On that note, “Friends Who Break Your Heart,” Blake’s fifth and latest, is both his most approachable and disruptive album yet. Despite its Sam Smith-esque title and occasionally grim lyrics (sample: “I know this feeling all too well/ Of being alive at your own funeral”), it’s less maudlin than his previous two and also features his sunniest melodies. This may be due in part to the presence of songsmiths like SZA, Starrah, Ali Tamposi, Rick Nowels and Take a Daytrip (all of whom weigh in on a song or two), and Blake’s real-life partner Jameela Jamil cowrote and coproduced several songs. But although the sunnier moments might go on for a bit longer, it’s very much a James Blake album and there’s no shortage of disruption.

“Lost Angel Nights” is a celestial ballad with gorgeous stacked harmonies whose unusually conventional, almost Christmas carol-like melody is offset by synth blurps and a trippy breakdown; “Frozen” is a bizarre, deep-space collaboration with rappers JID and SwaVay; and throughout there are plenty of the, audio squiggles, warps, loops, bloops and Bach-via-Phillip Glass-via-Daft Punk electronic patterns that pop up in all of his albums.
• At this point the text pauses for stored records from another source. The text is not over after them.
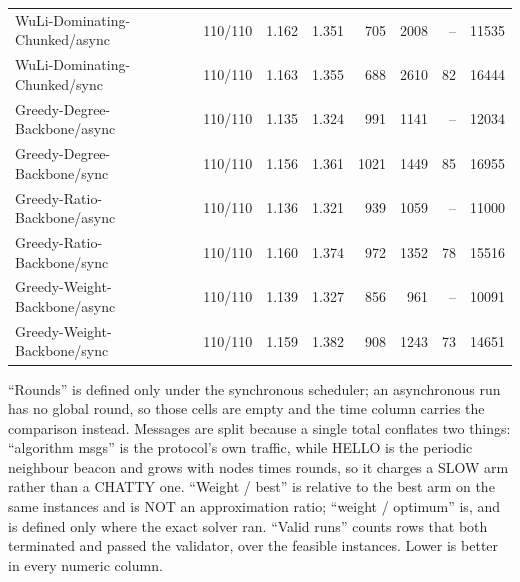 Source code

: \begin{table}[tb]
\begin{tabular}{lrrrrrrr}
WuLi-Dominating-Chunked/async & 110/110 & 1.162 & 1.351 & 705 & 2008 & -- & 11535 \\
WuLi-Dominating-Chunked/sync & 110/110 & 1.163 & 1.355 & 688 & 2610 & 82 & 16444 \\
Greedy-Degree-Backbone/async & 110/110 & 1.135 & 1.324 & 991 & 1141 & -- & 12034 \\
Greedy-Degree-Backbone/sync & 110/110 & 1.156 & 1.361 & 1021 & 1449 & 85 & 16955 \\
Greedy-Ratio-Backbone/async & 110/110 & 1.136 & 1.321 & 939 & 1059 & -- & 11000 \\
Greedy-Ratio-Backbone/sync & 110/110 & 1.160 & 1.374 & 972 & 1352 & 78 & 15516 \\
Greedy-Weight-Backbone/async & 110/110 & 1.139 & 1.327 & 856 & 961 & -- & 10091 \\
Greedy-Weight-Backbone/sync & 110/110 & 1.159 & 1.382 & 908 & 1243 & 73 & 14651 \\
\bottomrule
\end{tabular}
\begin{flushleft}\footnotesize
``Rounds'' is defined only under the synchronous scheduler; an asynchronous run has no global round, so those cells are empty and the time column carries the comparison instead. Messages are split because a single total conflates two things: ``algorithm msgs'' is the protocol's own traffic, while HELLO is the periodic neighbour beacon and grows with nodes times rounds, so it charges a SLOW arm rather than a CHATTY one. ``Weight / best'' is relative to the best arm on the same instances and is NOT an approximation ratio; ``weight / optimum'' is, and is defined only where the exact solver ran. ``Valid runs'' counts rows that both terminated and passed the validator, over the feasible instances. Lower is better in every numeric column.
\end{flushleft}
\end{table}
Yet SZA softens his angular edges on the beautiful “Coming Back”; the uncharacteristically sweet “Show Me” has a Frank Ocean-ic autotuned voice on the chorus; and “Say What You Will,” premiered on Blake’s “Solo Piano” tour late in 2019, not only highlights his most beautiful chorus to date but also probably the greatest showcase of his wildly versatile voice, with an upper-range-stretching falsetto vamp at the end. The album closes with the oddly triumphant “If I’m Insecure,” which features a skulking melody on the verses that bursts into the sunlight on the anthemic chorus, buttressed by church-like chords and choirly voices; on the final chorus they’re almost completely drowned out by an insistently blipping high-pitched synth sound.

“Friends That Break Your Heart” is Blake’s best and most refined album to date, one that finds him further down the several paths he’s somehow simultaneously following: more conventional and more disruptive, prettier and more disturbing, all at the same time.